(WHAT YOU ARE ASKED TO DO)
Using the data below, show every line where the word "bulma" occurs.

------------------------------------

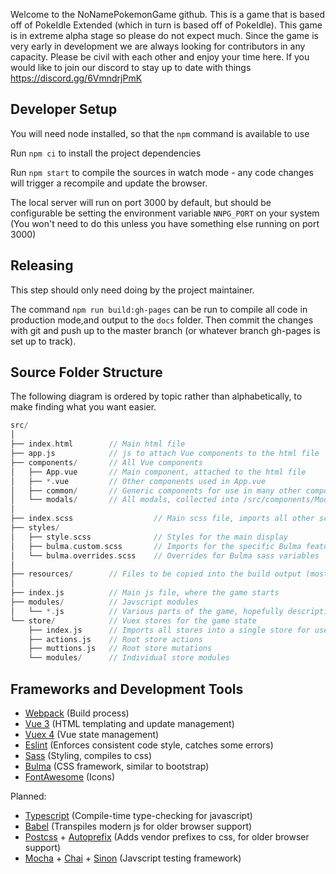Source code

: Welcome to the NoNamePokemonGame github. This is a game that is based off of PokeIdle Extended (which in turn is based off of PokeIdle). This game is in extreme alpha stage so please do not expect much. Since the game is very early in development we are always looking for contributors in any capacity. Please be civil with each other and enjoy your time here. If you would like to join our discord to stay up to date with things https://discord.gg/6VmndrjPmK

## Developer Setup
You will need node installed, so that the `npm` command is available to use

Run `npm ci` to install the project dependencies

Run `npm start` to compile the sources in watch mode - any code changes will trigger a recompile and update the browser.

The local server will run on port 3000 by default, but should be configurable be setting the environment variable `NNPG_PORT` on your system (You won't need to do this unless you have something else running on port 3000)


## Releasing
This step should only need doing by the project maintainer.

The command `npm run build:gh-pages` can be run to compile all code in production mode,and output to the `docs` folder. Then commit the changes with git and push up to the master branch (or whatever branch gh-pages is set up to track).

## Source Folder Structure
The following diagram is ordered by topic rather than alphabetically, to make finding what you want easier.
```c
src/
│
├── index.html        // Main html file
├── app.js            // js to attach Vue components to the html file
├── components/       // All Vue components
│   ├── App.vue       // Main component, attached to the html file
│   ├── *.vue         // Other components used in App.vue
│   ├── common/       // Generic components for use in many other components
│   └── modals/       // All modals, collected into /src/components/Modals.vue
│
├── index.scss                  // Main scss file, imports all other scss
├── styles/
│   ├── style.scss              // Styles for the main display
│   ├── bulma.custom.scss       // Imports for the specific Bulma features we want
│   └── bulma.overrides.scss    // Overrides for Bulma sass variables
│
├── resources/        // Files to be copied into the build output (mostly images)
│
├── index.js          // Main js file, where the game starts
├── modules/          // Javscript modules
│   └── *.js          // Various parts of the game, hopefully descriptively named
└── store/            // Vuex stores for the game state
    ├── index.js      // Imports all stores into a single store for use in App.vue
    ├── actions.js    // Root store actions
    ├── muttions.js   // Root store mutations
    └── modules/      // Individual store modules
```

## Frameworks and Development Tools
- [Webpack](https://webpack.js.org/) (Build process)
- [Vue 3](https://v3.vuejs.org/) (HTML templating and update management)
- [Vuex 4](https://next.vuex.vuejs.org/) (Vue state management)
- [Eslint](https://eslint.org/) (Enforces consistent code style, catches some errors)
- [Sass](https://sass-lang.com/documentation) (Styling, compiles to css)
- [Bulma](https://bulma.io/) (CSS framework, similar to bootstrap)
- [FontAwesome](https://fontawesome.com/) (Icons)

Planned:
- [Typescript](https://www.typescriptlang.org/) (Compile-time type-checking for javascript)
- [Babel](https://babeljs.io/) (Transpiles modern js for older browser support)
- [Postcss](https://postcss.org/) + [Autoprefix](https://github.com/postcss/autoprefixer) (Adds vendor prefixes to css, for older browser support)
- [Mocha](https://mochajs.org/) + [Chai](https://www.chaijs.com/) + [Sinon](https://sinonjs.org/) (Javscript testing framework)
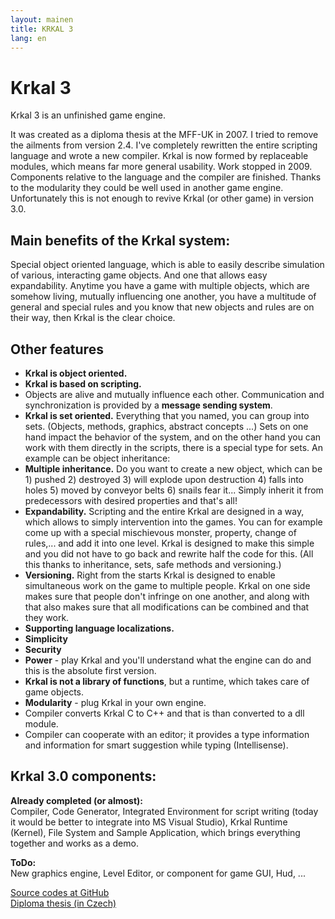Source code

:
 ```yaml
---
layout: mainen
title: KRKAL 3
lang: en
---
```

# Krkal 3

Krkal 3 is an unfinished game engine.

It was created as a diploma thesis at the MFF-UK in 2007. I tried to remove the ailments from version 2.4. I've completely rewritten the entire scripting language and wrote a new compiler. Krkal is now formed by replaceable modules, which means far more general usability. Work stopped in 2009. Components relative to the language and the compiler are finished. Thanks to the modularity they could be well used in another game engine. Unfortunately this is not enough to revive Krkal (or other game) in version 3.0.

## Main benefits of the Krkal system:
Special object oriented language, which is able to easily describe simulation of various, interacting game objects. And one that allows easy expandability. Anytime you have a game with multiple objects, which are somehow living, mutually influencing one another, you have a multitude of general and special rules and you know that new objects and rules are on their way, then Krkal is the clear choice.

## Other features
* **Krkal is object oriented.**  
* **Krkal is based on scripting.**  
* Objects are alive and mutually influence each other. Communication and synchronization is provided by a **message sending system**.  
* **Krkal is set oriented.** Everything that you named, you can group into sets. (Objects, methods, graphics, abstract concepts ...) Sets on one hand impact the behavior of the system, and on the other hand you can work with them directly in the scripts, there is a special type for sets. An example can be object inheritance:  
* **Multiple inheritance.** Do you want to create a new object, which can be 1) pushed 2) destroyed 3) will explode upon destruction 4) falls into holes 5) moved by conveyor belts 6) snails fear it... Simply inherit it from predecessors with desired properties and that's all!  
* **Expandability.** Scripting and the entire Krkal are designed in a way, which allows to simply intervention into the games. You can for example come up with a special mischievous monster, property, change of rules,... and add it into one level. Krkal is designed to make this simple and you did not have to go back and rewrite half the code for this. (All this thanks to inheritance, sets, safe methods and versioning.)  
* **Versioning.** Right from the starts Krkal is designed to enable simultaneous work on the game to multiple people. Krkal on one side makes sure that people don't infringe on one another, and along with that also makes sure that all modifications can be combined and that they work.  
* **Supporting language localizations.**  
* **Simplicity**  
* **Security**  
* **Power** - play Krkal and you'll understand what the engine can do and this is the absolute first version.    
* **Krkal is not a library of functions**, but a runtime, which takes care of game objects.  
* **Modularity** - plug Krkal in your own engine.  
* Compiler converts Krkal C to C++ and that is than converted to a dll module.
* Compiler can cooperate with an editor; it provides a type information and information for smart suggestion while typing (Intellisense).

## Krkal 3.0 components: 
**Already completed (or almost):**  
Compiler, Code Generator, Integrated Environment for script writing (today it would be better to integrate into MS Visual Studio), Krkal Runtime (Kernel), File System and Sample Application, which brings everything together and works as a demo. 

**ToDo:**  
New graphics engine, Level Editor, or component for game GUI, Hud, ... 

[Source codes at GitHub](https://github.com/HonzaMD/Krkal3)  
[Diploma thesis (in Czech)](/dl/JazykProRizeni2DHer.pdf)
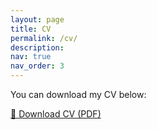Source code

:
 ```yaml
---
layout: page
title: CV
permalink: /cv/
description: 
nav: true
nav_order: 3
---
```


You can download my CV below:

[📄 Download CV (PDF)](/assets/pdf/JinhoKim_CV.pdf)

------------------------------------

(SOLVED PROBLEM)
│   ├── bulma.custom.scss       // Imports for the specific Bulma features we want
│   └── bulma.overrides.scss    // Overrides for Bulma sass variables
- [Bulma](https://bulma.io/) (CSS framework, similar to bootstrap)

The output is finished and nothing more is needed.